■ REQUIRED ACTION ■
Go through the data below and copy each line where the word "output" occurs.

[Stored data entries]
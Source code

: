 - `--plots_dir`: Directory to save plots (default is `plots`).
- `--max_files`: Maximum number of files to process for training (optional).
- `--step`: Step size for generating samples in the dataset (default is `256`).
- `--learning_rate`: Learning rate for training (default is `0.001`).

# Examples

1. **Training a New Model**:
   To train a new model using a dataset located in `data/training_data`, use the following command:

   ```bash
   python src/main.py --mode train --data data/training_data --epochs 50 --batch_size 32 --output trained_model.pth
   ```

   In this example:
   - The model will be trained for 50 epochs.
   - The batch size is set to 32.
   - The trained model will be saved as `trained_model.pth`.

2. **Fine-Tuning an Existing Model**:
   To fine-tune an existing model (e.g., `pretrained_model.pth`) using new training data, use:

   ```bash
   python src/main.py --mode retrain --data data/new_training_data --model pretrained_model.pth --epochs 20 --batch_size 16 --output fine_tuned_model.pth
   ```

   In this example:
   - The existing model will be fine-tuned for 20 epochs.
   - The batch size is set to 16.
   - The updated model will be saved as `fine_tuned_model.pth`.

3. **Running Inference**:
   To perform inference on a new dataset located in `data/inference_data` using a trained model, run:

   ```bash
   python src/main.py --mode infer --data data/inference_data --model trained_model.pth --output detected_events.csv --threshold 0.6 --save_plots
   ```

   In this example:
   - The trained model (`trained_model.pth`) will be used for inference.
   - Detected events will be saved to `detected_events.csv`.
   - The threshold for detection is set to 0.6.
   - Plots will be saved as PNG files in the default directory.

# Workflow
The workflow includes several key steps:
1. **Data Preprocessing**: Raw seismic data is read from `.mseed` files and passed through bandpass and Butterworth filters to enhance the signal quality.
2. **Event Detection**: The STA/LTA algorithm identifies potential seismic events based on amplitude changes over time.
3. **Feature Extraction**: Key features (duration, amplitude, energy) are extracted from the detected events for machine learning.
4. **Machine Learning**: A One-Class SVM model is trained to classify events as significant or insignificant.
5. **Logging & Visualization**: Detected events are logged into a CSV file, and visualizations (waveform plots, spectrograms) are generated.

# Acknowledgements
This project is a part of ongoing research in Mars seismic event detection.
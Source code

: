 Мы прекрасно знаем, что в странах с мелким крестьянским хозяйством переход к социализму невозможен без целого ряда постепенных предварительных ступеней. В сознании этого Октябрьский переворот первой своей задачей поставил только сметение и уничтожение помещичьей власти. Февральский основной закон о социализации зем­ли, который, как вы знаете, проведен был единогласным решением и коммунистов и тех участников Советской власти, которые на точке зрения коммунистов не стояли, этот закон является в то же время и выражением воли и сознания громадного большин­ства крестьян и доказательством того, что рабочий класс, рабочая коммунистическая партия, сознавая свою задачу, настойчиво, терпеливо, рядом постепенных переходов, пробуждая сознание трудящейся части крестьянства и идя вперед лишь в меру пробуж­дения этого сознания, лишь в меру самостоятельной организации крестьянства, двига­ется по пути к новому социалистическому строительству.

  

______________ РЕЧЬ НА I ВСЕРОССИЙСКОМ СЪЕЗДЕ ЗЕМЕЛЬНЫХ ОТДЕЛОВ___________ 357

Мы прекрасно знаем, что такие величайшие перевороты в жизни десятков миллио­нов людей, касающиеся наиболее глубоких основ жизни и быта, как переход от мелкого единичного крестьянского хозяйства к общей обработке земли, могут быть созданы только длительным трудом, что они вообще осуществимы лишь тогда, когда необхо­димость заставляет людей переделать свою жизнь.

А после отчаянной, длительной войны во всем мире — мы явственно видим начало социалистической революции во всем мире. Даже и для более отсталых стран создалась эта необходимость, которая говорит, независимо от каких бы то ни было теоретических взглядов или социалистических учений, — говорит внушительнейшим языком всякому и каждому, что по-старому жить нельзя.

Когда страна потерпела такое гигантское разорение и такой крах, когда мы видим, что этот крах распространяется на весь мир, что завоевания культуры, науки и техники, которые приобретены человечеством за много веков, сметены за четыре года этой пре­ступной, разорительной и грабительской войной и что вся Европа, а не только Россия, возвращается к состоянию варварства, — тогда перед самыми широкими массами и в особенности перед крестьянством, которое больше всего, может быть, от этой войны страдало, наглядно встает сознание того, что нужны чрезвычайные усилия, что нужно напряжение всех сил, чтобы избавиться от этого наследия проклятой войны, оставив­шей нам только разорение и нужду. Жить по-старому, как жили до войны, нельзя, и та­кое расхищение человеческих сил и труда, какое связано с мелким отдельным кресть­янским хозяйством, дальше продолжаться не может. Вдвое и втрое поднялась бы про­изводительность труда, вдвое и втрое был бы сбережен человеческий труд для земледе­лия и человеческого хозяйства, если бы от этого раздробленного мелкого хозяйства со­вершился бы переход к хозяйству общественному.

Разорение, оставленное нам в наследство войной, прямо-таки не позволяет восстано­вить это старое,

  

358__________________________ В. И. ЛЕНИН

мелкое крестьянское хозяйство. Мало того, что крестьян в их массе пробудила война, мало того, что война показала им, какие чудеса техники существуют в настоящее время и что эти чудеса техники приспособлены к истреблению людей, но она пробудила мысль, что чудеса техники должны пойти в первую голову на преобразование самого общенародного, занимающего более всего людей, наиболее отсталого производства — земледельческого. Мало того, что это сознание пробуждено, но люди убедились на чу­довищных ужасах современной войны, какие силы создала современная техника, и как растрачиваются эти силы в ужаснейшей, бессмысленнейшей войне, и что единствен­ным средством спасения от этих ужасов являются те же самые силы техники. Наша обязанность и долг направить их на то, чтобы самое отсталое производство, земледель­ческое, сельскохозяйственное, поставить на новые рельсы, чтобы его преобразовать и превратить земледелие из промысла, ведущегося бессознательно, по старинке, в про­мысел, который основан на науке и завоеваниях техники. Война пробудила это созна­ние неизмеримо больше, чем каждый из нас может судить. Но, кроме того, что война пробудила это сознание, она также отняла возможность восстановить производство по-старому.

■ EXERCISE RESULT ■
   python src/main.py --mode train --data data/training_data --epochs 50 --batch_size 32 --output trained_model.pth
   python src/main.py --mode retrain --data data/new_training_data --model pretrained_model.pth --epochs 20 --batch_size 16 --output fine_tuned_model.pth
   python src/main.py --mode infer --data data/inference_data --model trained_model.pth --output detected_events.csv --threshold 0.6 --save_plots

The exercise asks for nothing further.